** Opening Data for processing block **
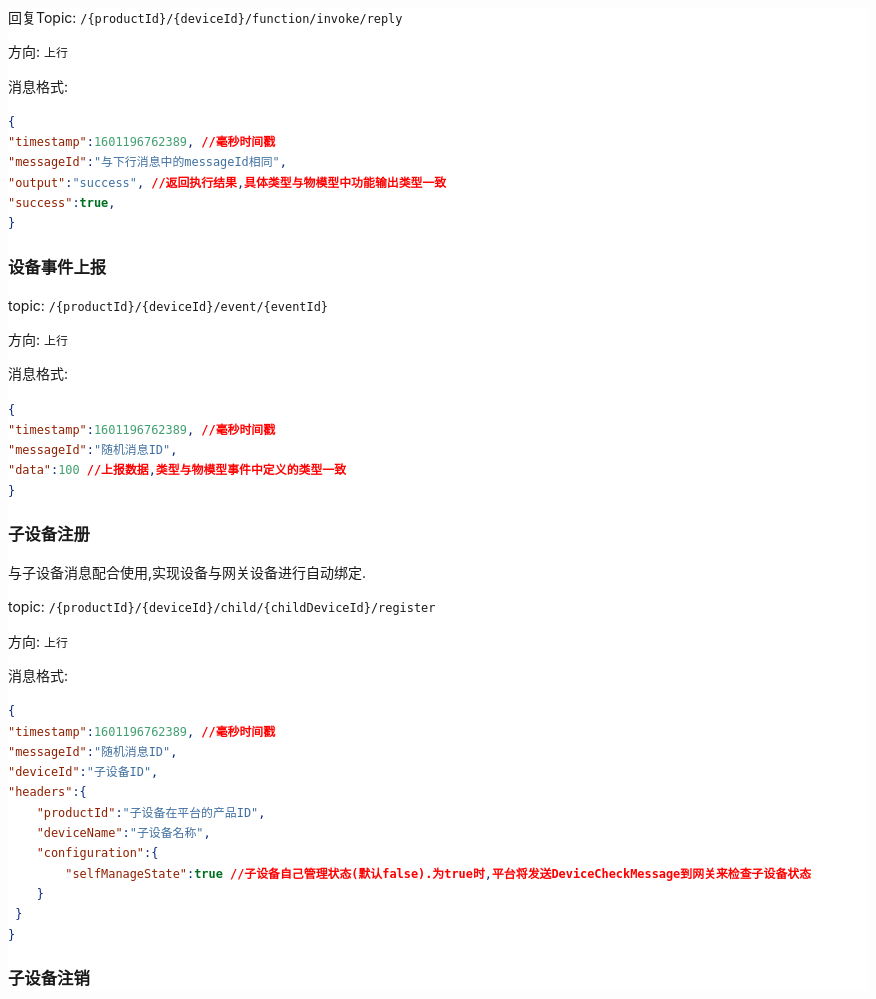          
回复Topic: `/{productId}/{deviceId}/function/invoke/reply`
      
方向: `上行`

消息格式:

```json
{
"timestamp":1601196762389, //毫秒时间戳
"messageId":"与下行消息中的messageId相同",
"output":"success", //返回执行结果,具体类型与物模型中功能输出类型一致
"success":true,
}
```    

### 设备事件上报
     
topic: `/{productId}/{deviceId}/event/{eventId}`
      
方向: `上行`

消息格式: 

```json
{
"timestamp":1601196762389, //毫秒时间戳
"messageId":"随机消息ID",
"data":100 //上报数据,类型与物模型事件中定义的类型一致
}
```

### 子设备注册

与子设备消息配合使用,实现设备与网关设备进行自动绑定.
     
topic: `/{productId}/{deviceId}/child/{childDeviceId}/register`
      
方向: `上行`

消息格式: 

```json
{
"timestamp":1601196762389, //毫秒时间戳
"messageId":"随机消息ID",
"deviceId":"子设备ID",
"headers":{
    "productId":"子设备在平台的产品ID",
    "deviceName":"子设备名称",
    "configuration":{
        "selfManageState":true //子设备自己管理状态(默认false).为true时,平台将发送DeviceCheckMessage到网关来检查子设备状态
    }
 }
}
```

### 子设备注销
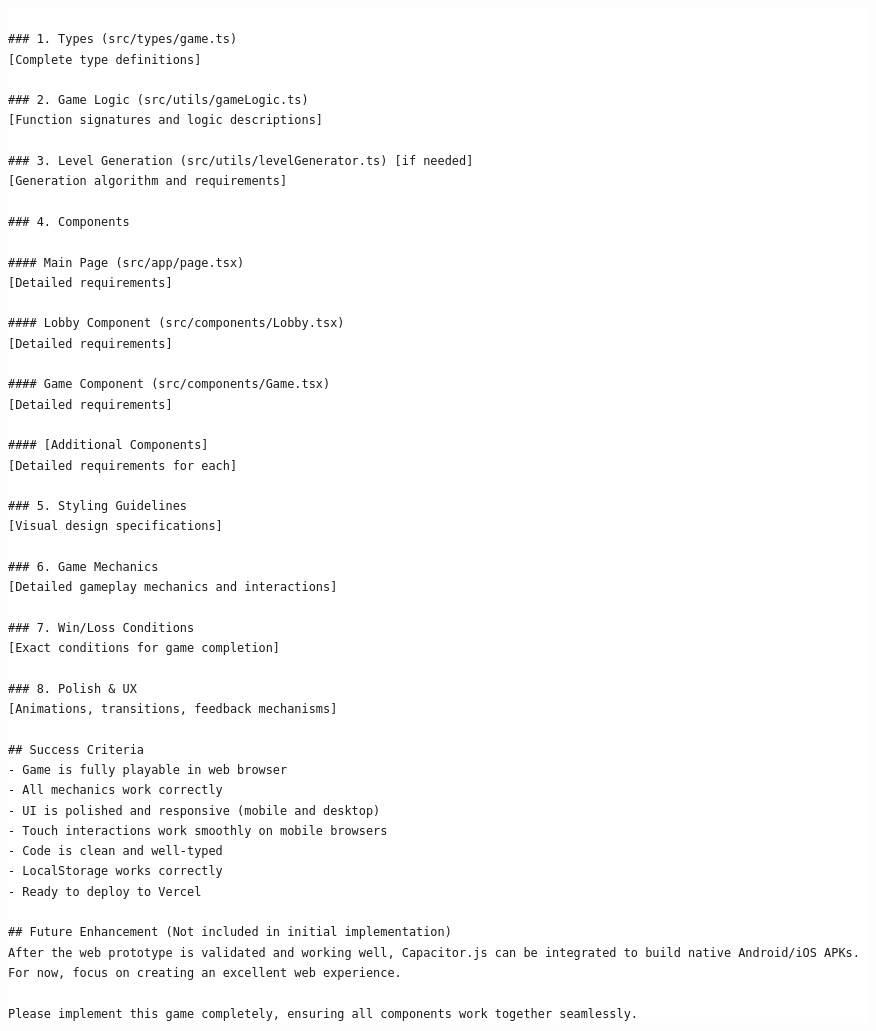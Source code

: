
 ```

### 1. Types (src/types/game.ts)
[Complete type definitions]

### 2. Game Logic (src/utils/gameLogic.ts)
[Function signatures and logic descriptions]

### 3. Level Generation (src/utils/levelGenerator.ts) [if needed]
[Generation algorithm and requirements]

### 4. Components

#### Main Page (src/app/page.tsx)
[Detailed requirements]

#### Lobby Component (src/components/Lobby.tsx)
[Detailed requirements]

#### Game Component (src/components/Game.tsx)
[Detailed requirements]

#### [Additional Components]
[Detailed requirements for each]

### 5. Styling Guidelines
[Visual design specifications]

### 6. Game Mechanics
[Detailed gameplay mechanics and interactions]

### 7. Win/Loss Conditions
[Exact conditions for game completion]

### 8. Polish & UX
[Animations, transitions, feedback mechanisms]

## Success Criteria
- Game is fully playable in web browser
- All mechanics work correctly
- UI is polished and responsive (mobile and desktop)
- Touch interactions work smoothly on mobile browsers
- Code is clean and well-typed
- LocalStorage works correctly
- Ready to deploy to Vercel

## Future Enhancement (Not included in initial implementation)
After the web prototype is validated and working well, Capacitor.js can be integrated to build native Android/iOS APKs. For now, focus on creating an excellent web experience.

Please implement this game completely, ensuring all components work together seamlessly.
```

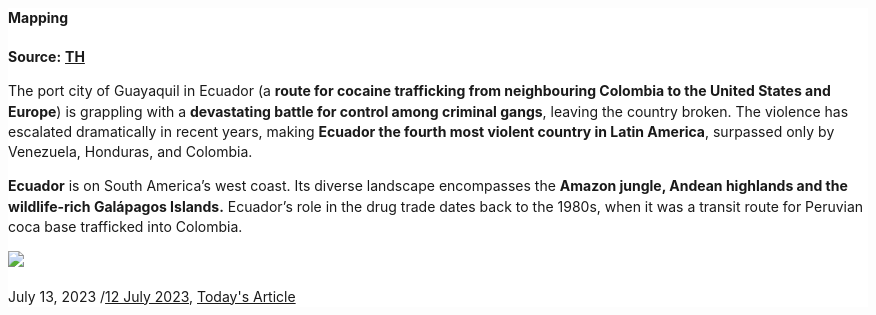 #### **Mapping**

**Source:** [**TH**](https://www.thehindu.com/news/international/gangs-battling-for-control-over-port-city-leaves-ecuador-broken/article67067878.ece#:~:text=The%20reason%2C%20according%20to%20officials,for%20the%20U.S.%20and%20Europe.&text=Isla%20Trinitaria%20is%20one%20of,dangerous%2C%20neighbourhoods%20in%20the%20city.)

The port city of Guayaquil in Ecuador (a **route for cocaine trafficking from neighbouring Colombia to the United States and Europe**) is grappling with a **devastating battle for control among criminal gangs**, leaving the country broken. The violence has escalated dramatically in recent years, making **Ecuador the fourth most violent country in Latin America**, surpassed only by Venezuela, Honduras, and Colombia.

**Ecuador** is on South America’s west coast. Its diverse landscape encompasses the **Amazon jungle, Andean highlands and the wildlife-rich Galápagos Islands.** Ecuador’s role in the drug trade dates back to the 1980s, when it was a transit route for Peruvian coca base trafficked into Colombia.

[![](https://www.insightsonindia.com/wp-content/uploads/2023/07/Ecuador.gif?is-pending-load=1)](https://www.insightsonindia.com/wp-content/uploads/2023/07/Ecuador.gif)

July 13, 2023 /[12 July 2023](https://www.insightsonindia.com/category/12-july-2023/ "12 July 2023"), [Today's Article](https://www.insightsonindia.com/category/today-article/ "Today's Article")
** Closing Data for processing block **
Work instruction
Find the word "true" in the records and pull out each line that has it.

Expected answer
"success":true,
        "selfManageState":true //子设备自己管理状态(默认false).为true时,平台将发送DeviceCheckMessage到网关来检查子设备状态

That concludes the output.